Une réforme des retraites pour baisser les pensions

Si la réforme Macron du système des retraites venait à entrer en œuvre elle constituerait une formidable régression sociale pour l’ensemble des salariés. En cause ses deux principaux mécanismes : la retraite par points et le régime unique. Décryptage.

Le 24 septembre, à l’appel de la CGT, de Solidaires, de la FSU et de syndicats étudiants et lycéens, plus de 150.000 personnes ont manifesté dans plus de 170 villes de France pour un régime de retraite par répartition solidaire et intergénérationnel.
Une première mobilisation après la présentation, cet été, du rapport Delevoye qui préconise de remplacer le système actuel par trimestres de cotisation à celui par points et de faire converger les différents systèmes de retraites dans un seul régime. Ce rapport servira de base aux textes de lois que le gouvernement entend faire adopter avant l’été.

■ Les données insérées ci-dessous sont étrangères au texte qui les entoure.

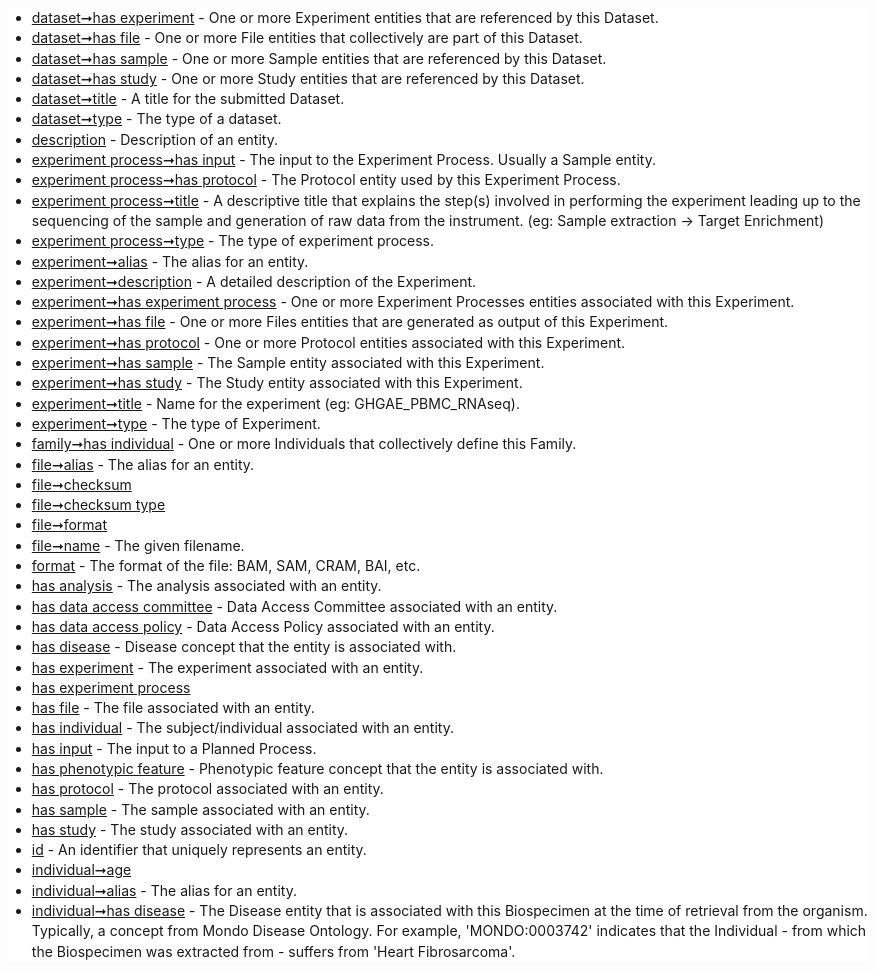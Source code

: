  * [dataset➞has experiment](dataset_has_experiment.md) - One or more Experiment entities that are referenced by this Dataset.
 * [dataset➞has file](dataset_has_file.md) - One or more File entities that collectively are part of this Dataset.
 * [dataset➞has sample](dataset_has_sample.md) - One or more Sample entities that are referenced by this Dataset.
 * [dataset➞has study](dataset_has_study.md) - One or more Study entities that are referenced by this Dataset.
 * [dataset➞title](dataset_title.md) - A title for the submitted Dataset.
 * [dataset➞type](dataset_type.md) - The type of a dataset.
 * [description](description.md) - Description of an entity.
 * [experiment process➞has input](experiment_process_has_input.md) - The input to the Experiment Process. Usually a Sample entity.
 * [experiment process➞has protocol](experiment_process_has_protocol.md) - The Protocol entity used by this Experiment Process.
 * [experiment process➞title](experiment_process_title.md) - A descriptive title that explains the step(s) involved in performing the experiment leading up to the sequencing of the sample and generation of raw data from the instrument. (eg: Sample extraction -> Target Enrichment)
 * [experiment process➞type](experiment_process_type.md) - The type of experiment process.
 * [experiment➞alias](experiment_alias.md) - The alias for an entity.
 * [experiment➞description](experiment_description.md) - A detailed description of the Experiment.
 * [experiment➞has experiment process](experiment_has_experiment_process.md) - One or more Experiment Processes entities associated with this Experiment.
 * [experiment➞has file](experiment_has_file.md) - One or more Files entities that are generated as output of this Experiment.
 * [experiment➞has protocol](experiment_has_protocol.md) - One or more Protocol entities associated with this Experiment.
 * [experiment➞has sample](experiment_has_sample.md) - The Sample entity associated with this Experiment.
 * [experiment➞has study](experiment_has_study.md) - The Study entity associated with this Experiment.
 * [experiment➞title](experiment_title.md) - Name for the experiment (eg: GHGAE_PBMC_RNAseq).
 * [experiment➞type](experiment_type.md) - The type of Experiment.
 * [family➞has individual](family_has_individual.md) - One or more Individuals that collectively define this Family.
 * [file➞alias](file_alias.md) - The alias for an entity.
 * [file➞checksum](file_checksum.md)
 * [file➞checksum type](file_checksum_type.md)
 * [file➞format](file_format.md)
 * [file➞name](file_name.md) - The given filename.
 * [format](format.md) - The format of the file: BAM, SAM, CRAM, BAI, etc.
 * [has analysis](has_analysis.md) - The analysis associated with an entity.
 * [has data access committee](has_data_access_committee.md) - Data Access Committee associated with an entity.
 * [has data access policy](has_data_access_policy.md) - Data Access Policy associated with an entity.
 * [has disease](has_disease.md) - Disease concept that the entity is associated with.
 * [has experiment](has_experiment.md) - The experiment associated with an entity.
 * [has experiment process](has_experiment_process.md)
 * [has file](has_file.md) - The file associated with an entity.
 * [has individual](has_individual.md) - The subject/individual associated with an entity.
 * [has input](has_input.md) - The input to a Planned Process.
 * [has phenotypic feature](has_phenotypic_feature.md) - Phenotypic feature concept that the entity is associated with.
 * [has protocol](has_protocol.md) - The protocol associated with an entity.
 * [has sample](has_sample.md) - The sample associated with an entity.
 * [has study](has_study.md) - The study associated with an entity.
 * [id](id.md) - An identifier that uniquely represents an entity.
 * [individual➞age](individual_age.md)
 * [individual➞alias](individual_alias.md) - The alias for an entity.
 * [individual➞has disease](individual_has_disease.md) - The Disease entity that is associated with this Biospecimen at the time of retrieval from the organism. Typically, a concept from Mondo Disease Ontology. For example, 'MONDO:0003742' indicates that the Individual - from which the Biospecimen was extracted from - suffers from 'Heart Fibrosarcoma'.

La retraite par points première arnaque

Les cotisations que nous et notre employeur versons chaque mois seraient transformées en points. La pension est déterminée par la valeur de liquidation (ou valeur de service) du point. Ces deux valeurs varient chaque année. Les mécanismes de fixation de la valeur du point sont encore inconnus. Cependant une chose est certaine le montant des retraites pourrait varier chaque année et la valeur du point peut être réduite à chaque moment.
De plus, selon les premières simulations ce système entrainerait une brutale baisse des pensions de retraite. La FSU s’est livrée à quelques calculs : (http://fsu.fr/La-retraite-par-points-machine-a-diminuer-les-pensions.html)
Pour un professeur de collège, avec une carrière de 43 ans, la pension est amputée de 800 euros par mois, près de 400 euros à 40 ans de carrière et 150 euros pour 38 ans de carrière.Enfin la notion de nombre de trimestres disparaîtrait, un âge de départ possible serait maintenu, à 62 ans a priori, avec de possibles systèmes de « minorations » des pensions jusqu’à un âge « pivot », bien au-delà de 62 ans. La nécessité de poursuivre sa carrière bien au-delà de l’âge légal risque de devenir la norme pour ceux qui souhaiteront toucher une retraite permettant de vivre.

La seconde lame : le régime unique

Autre proposition contenue dans le rapport Delevoye : fusionner les 42 régimes de retraite actuel en un seul baptisé régime universel. La réforme se ferait sur la base du slogan de campagne d’Emmanuel Macron « un euro cotisé donne les mêmes droits ». Ce slogan simpliste pose de nombreuses questions.
Les mêmes droits, peut-être, mais quels droits ? Aujourd’hui, le système de retraites, même dégradé par les réformes, permet d’acquérir des droits qui s’expriment en pourcentage du meilleur salaire : on sait qu’en partant à tel âge, on aura tel pourcentage du traitement des 6 derniers mois dans la fonction publique ; les 25 meilleures années dans le privé ; c’est ce qu’on appelle le taux de remplacement.
Avec un nouveau système par points, plus aucun objectif de cet ordre n’existerait : seule compte la valeur du point, qui varie d’une année sur l’autre. Dit autrement, on peut très bien se retrouver avec des pourcentages très faibles de son meilleur salaire dès lors que la valeur du point baisse.

Autre question à poser : que se passe-t-il quand l’euro n’est pas cotisé ?

Aujourd’hui, quand on interrompt son activité pour congé maternité, parental, chômage, etc, il existe des systèmes de majorations en termes de nombre de trimestres. Qu’en serait-il dans un nouveau système où l’euro cotisé est la mesure de toute chose ? Delevoye tente de rassurer en disant que des « points gratuits » seront donnés, mais sur quelle base le seront-ils ? (par exemple donnerait-on un forfait de points par enfant ou donnerait-on le nombre de points correspondant au meilleur salaire du salarié). Qu’en serait-il des pensions de réversion, c’est à dire les pensions versées au conjoint survivant… Autant de points sur lesquels le gouvernement ne donne pour l’instant aucune précision.

Autant d’éléments qui font que la mobilisation s’amplifie contre cette réforme des retraites, l’appel à la grève illimitée à la RATP à partir du 5 décembre semble déjà recevoir des échos favorables du côté de la SNCF. 1995 bis repetita ? Comme un hommage après la disparition de Jacques Chirac.